けれど、デズデモーナとクレシダがそうはさせない。主に危害を加えるならばと、サイゴンに爪を突き立てる。流石にニ体の竜が相手では、交わすことが精一杯だ。
「相変わらず、強固な信頼関係だなっ。っ、クソッ!」
応戦しているサイゴンに耐えかね、ホーチミンが飛び出した。補助魔法の効果で、若干サイゴンの速度が上がる。この魔法は身体に相当な負担がかかるので、極力詠唱をしない。魔法の効力が切れると、疲労感が半端ない。屈強なものでも、二日ほど寝込んでしまう。しかし、竜に身体を刻まれるよりマシだ。
「トビィお兄様、この通り私は無事です! 魔族の皆さんに、剣と魔法を教わってます。正気ですからっ」
アサギは剣を鞘に仕舞いこむと、大きく両手を広げた。その瞳は以前の様に美しくも切実で、若干潤んでいる。
「……その表情は苦手だ、解った」
これでは反論できない、非難されているように見えて折れた。トビィは軽く溜息を吐くと、剣を仕舞いはしなかったが、攻撃を繰り返しているデズデモーナとクレシダをこちらに呼び寄せた。完全に信用したわけではないが、とりあえず話は聞くつもりらしい。
サイゴンが「助かった」と苦笑し、駆けつけたホーチミンに支えられトビィに近寄る。
「アサギ……怪我は無いか?」
「ここへ来てから、一度も怪我をしていません、とにかく元気です、健康そのものです。優遇していただいて、自分がホントに勇者なのか迷うくらい、謎な生活をしていました」
「安心した。……アサギが無事でよかった、遅くなってすまない」
アサギの頬に手を添え軽く抱き寄せたトビィは、ようやく肩の荷を下ろした。
アサギは手短に状況をトビィに語った。居心地のよい部屋を与えられ、色とりどりの衣装に美味しい食事、選りすぐりの教師達と鍛錬に励みつつも、息抜きに買い物をしたことを。
そして、魔王アレクから人間との共存を打ち明けられた事。その為に、動き始めた事を。
「皆が心配していると思って、ハイ様が信頼しているテンザ様というお方に、お手紙を渡したのです。それが届いて、勇者の誰かが読めば意味が解ると思って」
地球の文字は当然アサギ達勇者にしか解らない、他の者が見ても意味不明な文字の羅列。だが、肝心のその手紙は届けられる前に消された。
「オレは早々に離脱したからな……。届いているかもしれないが」
自分が先程倒してきた男が悪魔テンザだと、トビィは知らなかった。アサギもテンザについて、容姿を話さなかったので仕方がない。
「それにしてもトビィ、元気そうで何より。また腕を上げたようで」
「サイゴン、ホーチミン、久し振りだな。アサギに危害を加えるような奴らじゃないと知ってはいるものの、……こちらとしても、な?」
近づいてきた馴染みの二人に、トビィはうっすらと笑みを浮かべる。
誤解が解けたので、皆はようやく胸を撫で下ろした。
「心強い者が戻られましたね、アレク様」
「あぁ、そうだな。風は上々だ」
アレクはやんわりと微笑み、眩しそうにトビィを見つめ空を仰ぐ。怖いくらいに、良い人材が揃っていく。多くの魔族から信頼を得ている人間のドラゴンナイトが、勇者アサギと親密な関係にあったとは。
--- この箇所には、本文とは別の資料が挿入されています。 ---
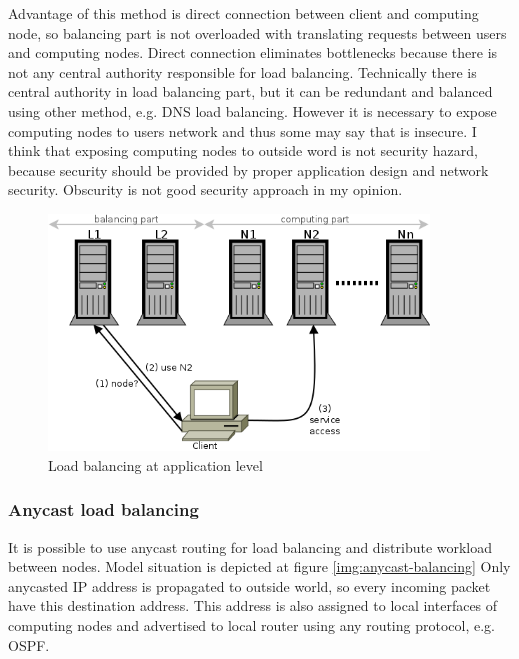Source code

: Advantage of this method is direct connection between client and computing node, so balancing part is not overloaded with translating requests between users and computing nodes. Direct connection eliminates bottlenecks because there is not any central authority responsible for load balancing. Technically there is central authority in load balancing part, but it can be redundant and balanced using other method, e.g. \Ac{DNS} load balancing.  However it is necessary to expose computing nodes to users network and thus some may say that is insecure. I think that exposing computing nodes to outside word is not security hazard, because security should be provided by proper application design and network security. Obscurity is not good security approach in my opinion.

\begin{figure}[htb]
	\begin{center}
	\includegraphics[width=0.9\textwidth]{balancing-application.png}
	\end{center}
	\caption{Load balancing at application level}
	\label{img:balancing-application}
\end{figure}

\subsubsection{Anycast load balancing}
It is possible to use anycast routing for load balancing and distribute workload between nodes. Model situation is depicted at figure \ref{img:anycast-balancing} Only anycasted \Ac{IP} address is propagated to outside world, so every incoming packet have this destination address. This address is also assigned to local interfaces of computing nodes and advertised to local router using any routing protocol, e.g. \Ac{OSPF}.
トビィは、デズデモーナにオフィーリアの傍にいる様に伝えた。万が一の時、護れるように配慮した。『子供扱いしないでよ!』と怒られるかもしれないが、ジュリエッタの件がある為どうしても不安になる。事が起きてからでは、遅いのだ。
クレシダは、トビィに付き添うことにした。中庭に滞在する許可を得た為、早速丸まって眠りに就く。飛び続けた挙句魔王に挑んだ為、疲労が蓄積されていた。
周囲を気にせず瞬時に熟睡を始めた姿を見て居心地の悪さを感じたデズデモーナは、逃げる様にオフィ―リアが滞在する海岸へ向かった。
「どうしてアイツはいつもすぐに寝るんだ……。もう少し竜としての威厳を」
同じ竜と括られることを、恥じた。
竜がニ体突っ込んで来た為、何事かと野次馬が群がる。さらに、あちらこちらで黄色い声が上がり始めた。駆け付けた女達がトビィの姿を見つけ、騒ぎ出した。その場は、最早蜂の巣を突いた状態。
「トビィお兄様、もの凄い人気ですね……」
「大したことじゃない」
瞳を大きく瞬き、アサギは感嘆の溜息を漏らす。魔族の美女らが勢ぞろいしているようだ、煌びやかでこちらがドキドキしてしまう。
さらりと言い放ったトビィに、サイゴンは目くじらを立てて唇を尖らせた。
「これだけ異性の声援を集めておいて、何を言うか!」
「トビィちゃんが何も変わってなくて安心してるわよ、私は」
ホーチミンは羨望の眼差しでトビィを見つめるサイゴンの脚を、思いっきり踏みつける。
「ところで、オレには“色々と”訊く権利があるだろう?」
アサギを奪われ地面に突っ伏しているハイの存在を無視したトビィは、アレクに向き直った。話が通じる相手だと判断し、挑戦的に視線を投げる。